Górnicy jednogłośnie postanowili nie zjeżdżać. Rozpoczął się strajk okupacyjny. Oprócz kopalń miedziowych strajkowali pracownicy sąsiednich zakładów. Domagano się zniesienia stanu wojennego i uwolnienia internowanych. Około południa zomowcy otoczyli wszystkie strajkujące kopalnie.
- Zaraz po tym jak milicja i ZOMO zablokowały zakład, przyszedł do nas płk. Pieszczota, wtedy, zdaje się, mianowany komisarzem stanu wojennego na obszar Polkowic - wspomina Juliusz Mateńko.
- Zresztą pułkownik był bardzo grzeczny. Ostrzegł tylko strajkujących, że jeżeli nie ustąpią, to będą winni ofiar ewentualnej konfrontacji -
opowiada.
Pieszczota przychodził jeszcze kilka razy. Za każdym razem nadaremnie.
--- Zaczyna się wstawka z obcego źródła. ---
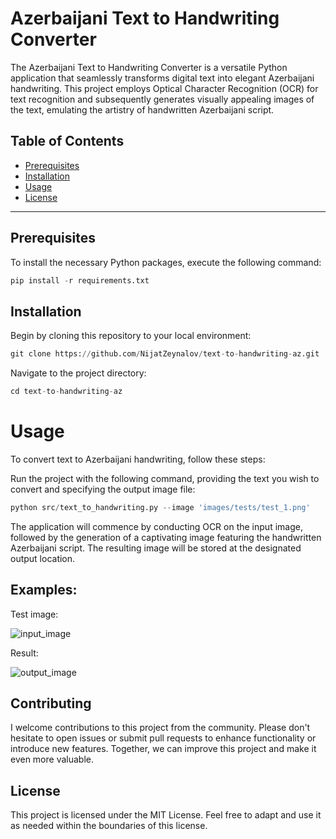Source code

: # Azerbaijani Text to Handwriting Converter

The Azerbaijani Text to Handwriting Converter is a versatile Python application that seamlessly transforms digital text into elegant Azerbaijani handwriting. This project employs Optical Character Recognition (OCR) for text recognition and subsequently generates visually appealing images of the text, emulating the artistry of handwritten Azerbaijani script.


## Table of Contents

- [Prerequisites](#Prerequisites)
- [Installation](#Installation)
- [Usage](#Usage)
- [License](#license)

---

## Prerequisites

To install the necessary Python packages, execute the following command:

```python
pip install -r requirements.txt
```

## Installation

Begin by cloning this repository to your local environment:

```python
git clone https://github.com/NijatZeynalov/text-to-handwriting-az.git
```

Navigate to the project directory:

```python
cd text-to-handwriting-az
```

# Usage
To convert text to Azerbaijani handwriting, follow these steps:

Run the project with the following command, providing the text you wish to convert and specifying the output image file:

```python
python src/text_to_handwriting.py --image 'images/tests/test_1.png'
```

The application will commence by conducting OCR on the input image, followed by the generation of a captivating image featuring the handwritten Azerbaijani script. The resulting image will be stored at the designated output location.

## Examples:

Test image:

![input_image](https://github.com/NijatZeynalov/mgpt-az-streamlit/assets/31247506/7e4d056a-6165-47a9-bc7e-2fbe9cee6662)

Result:

![output_image](https://github.com/NijatZeynalov/mgpt-az-streamlit/assets/31247506/f1931bff-8531-484d-a487-fc2ebeecbd5f)


## Contributing
I welcome contributions to this project from the community. Please don't hesitate to open issues or submit pull requests to enhance functionality or introduce new features. Together, we can improve this project and make it even more valuable.

## License
This project is licensed under the MIT License. Feel free to adapt and use it as needed within the boundaries of this license.
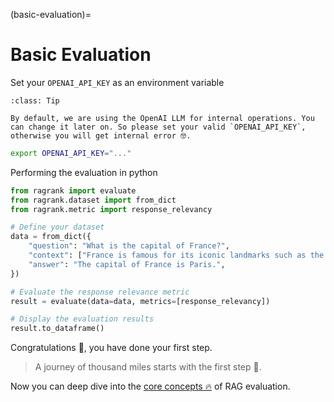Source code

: (basic-evaluation)=
# Basic Evaluation


Set your `OPENAI_API_KEY` as an environment variable

```{admonition} Attention
:class: Tip

By default, we are using the OpenAI LLM for internal operations. You can change it later on. So please set your valid `OPENAI_API_KEY`, otherwise you will get internal error 🤓.
```

```bash
export OPENAI_API_KEY="..."
```

Performing the evaluation in python

```python
from ragrank import evaluate
from ragrank.dataset import from_dict
from ragrank.metric import response_relevancy

# Define your dataset
data = from_dict({
    "question": "What is the capital of France?",
    "context": ["France is famous for its iconic landmarks such as the Eiffel Tower and its rich culinary tradition."],
    "answer": "The capital of France is Paris.",
})

# Evaluate the response relevance metric
result = evaluate(data=data, metrics=[response_relevancy])

# Display the evaluation results
result.to_dataframe()
```

Congratulations 🎉, you have done your first step. 
> A journey of thousand miles starts with the first step 🌱.


Now you can deep dive into the [core concepts 🔥](../core_concepts/index.md) of RAG evaluation.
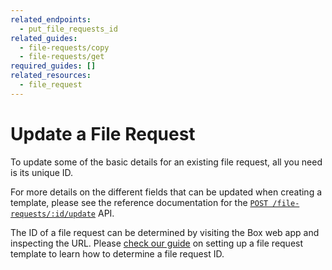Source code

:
 ```yaml
---
related_endpoints:
  - put_file_requests_id
related_guides: 
  - file-requests/copy
  - file-requests/get
required_guides: []
related_resources:
  - file_request
---
```


# Update a File Request

To update some of the basic details for an existing 
file request, all you need is its unique ID.

<Samples id='put_file_requests_id' />

For more details on the different fields that can be updated when creating
a template, please see the reference documentation for the
[`POST /file-requests/:id/update`](e://put_file_requests_id) API.

<Message notice>

The ID of a file request can be determined by visiting the Box web
app and inspecting the URL. Please 
[check our guide](g://file-requests/template) on setting up a file
request template to learn how to determine a file request ID.

</Message>
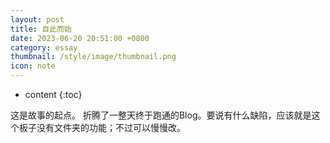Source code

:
 ```yaml
---
layout: post
title: 自此而始
date: 2023-06-20 20:51:00 +0800
category: essay
thumbnail: /style/image/thumbnail.png
icon: note
---
```



* content
{:toc}

这是故事的起点。
折腾了一整天终于跑通的Blog。要说有什么缺陷，应该就是这个板子没有文件夹的功能；不过可以慢慢改。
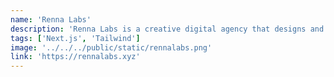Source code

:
 ```yaml
---
name: 'Renna Labs'
description: 'Renna Labs is a creative digital agency that designs and builds thoughtful digital experiences. We produce beautiful brands, websites and products for startups and tech companies.'
tags: ['Next.js', 'Tailwind']
image: '../../../public/static/rennalabs.png'
link: 'https://rennalabs.xyz'
---
```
W tym samym czasie naciskano na dyrektora Kostkę, ale już w sposób pozbawiony kurtuazji.
- W KGHM-ie powiedzieli mi wprost: jeśli nie przestaną u ciebie strajkować, zalejemy kopalnię. To był typowy, radziecki sposób rozwiązywania górniczych strajków. Wtedy przestraszyłem się nie na żarty - opowiada ówczesny dyrektor kopalni.
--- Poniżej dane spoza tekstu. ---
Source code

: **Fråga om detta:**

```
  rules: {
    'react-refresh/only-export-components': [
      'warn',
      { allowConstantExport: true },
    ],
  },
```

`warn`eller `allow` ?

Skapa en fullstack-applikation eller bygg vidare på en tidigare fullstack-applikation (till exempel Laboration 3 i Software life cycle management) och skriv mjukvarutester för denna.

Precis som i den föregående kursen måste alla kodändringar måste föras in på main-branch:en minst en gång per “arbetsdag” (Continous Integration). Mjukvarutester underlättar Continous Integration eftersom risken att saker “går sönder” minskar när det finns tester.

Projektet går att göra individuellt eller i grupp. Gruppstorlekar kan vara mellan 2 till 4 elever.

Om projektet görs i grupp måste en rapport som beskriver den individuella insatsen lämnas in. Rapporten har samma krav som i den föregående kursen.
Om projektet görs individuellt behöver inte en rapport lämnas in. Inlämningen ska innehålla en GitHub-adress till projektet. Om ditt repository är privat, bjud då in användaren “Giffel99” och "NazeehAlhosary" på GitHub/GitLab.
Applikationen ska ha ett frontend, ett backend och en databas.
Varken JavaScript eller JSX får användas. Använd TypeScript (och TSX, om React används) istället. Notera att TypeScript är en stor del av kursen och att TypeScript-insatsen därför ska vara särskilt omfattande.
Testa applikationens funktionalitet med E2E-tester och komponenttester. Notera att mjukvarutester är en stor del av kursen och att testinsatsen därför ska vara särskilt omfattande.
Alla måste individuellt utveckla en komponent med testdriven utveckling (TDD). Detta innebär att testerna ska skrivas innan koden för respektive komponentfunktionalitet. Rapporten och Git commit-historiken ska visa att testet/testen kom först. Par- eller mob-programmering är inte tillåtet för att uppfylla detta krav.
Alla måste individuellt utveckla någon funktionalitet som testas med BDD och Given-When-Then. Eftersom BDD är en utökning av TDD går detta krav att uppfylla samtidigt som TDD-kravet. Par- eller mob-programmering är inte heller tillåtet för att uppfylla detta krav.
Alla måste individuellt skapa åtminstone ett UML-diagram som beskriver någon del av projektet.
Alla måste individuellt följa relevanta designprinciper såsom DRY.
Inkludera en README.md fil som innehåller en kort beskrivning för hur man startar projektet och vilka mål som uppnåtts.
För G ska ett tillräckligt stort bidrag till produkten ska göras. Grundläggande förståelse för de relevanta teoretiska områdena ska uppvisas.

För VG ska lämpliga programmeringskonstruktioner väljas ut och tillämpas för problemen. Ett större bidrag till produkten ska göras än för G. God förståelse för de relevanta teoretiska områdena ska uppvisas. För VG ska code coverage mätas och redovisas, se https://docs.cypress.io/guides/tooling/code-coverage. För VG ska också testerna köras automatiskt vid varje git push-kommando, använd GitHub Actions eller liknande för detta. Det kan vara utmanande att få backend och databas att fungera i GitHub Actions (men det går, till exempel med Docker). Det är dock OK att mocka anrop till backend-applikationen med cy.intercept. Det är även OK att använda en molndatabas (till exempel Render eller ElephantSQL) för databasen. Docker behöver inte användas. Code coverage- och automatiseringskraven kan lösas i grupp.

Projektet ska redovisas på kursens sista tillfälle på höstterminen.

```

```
15 grudnia zomowcy szturmowali przylegający do kopalni Zakład Naprawczy Maszyn (ZANAM). Milicja i ZOMO bili z furią robotników. Ci, uciekając na teren sąsiadującej z ich zakładam kopalni, zarażali paniką innych.
- Wtedy, złamani tym widokiem i krzykami napadniętych, poddaliśmy pod głosowanie przerwanie strajku. O kontynuowaniu strajku przeważyły dwa głosy - wspomina Piotr Serafin.
Ci, którzy chcieli nadal strajkować, przeszli wyrobiskami do kopalni Rudna Zachodnia. Cztery kilometry. Szyb zachodni też był otoczony kordonem uzbrojonej milicji. Z jednej jego strony górnicy, z drugiej ich rodziny, bo kopalnię dzieli od miasta kilkaset metrów.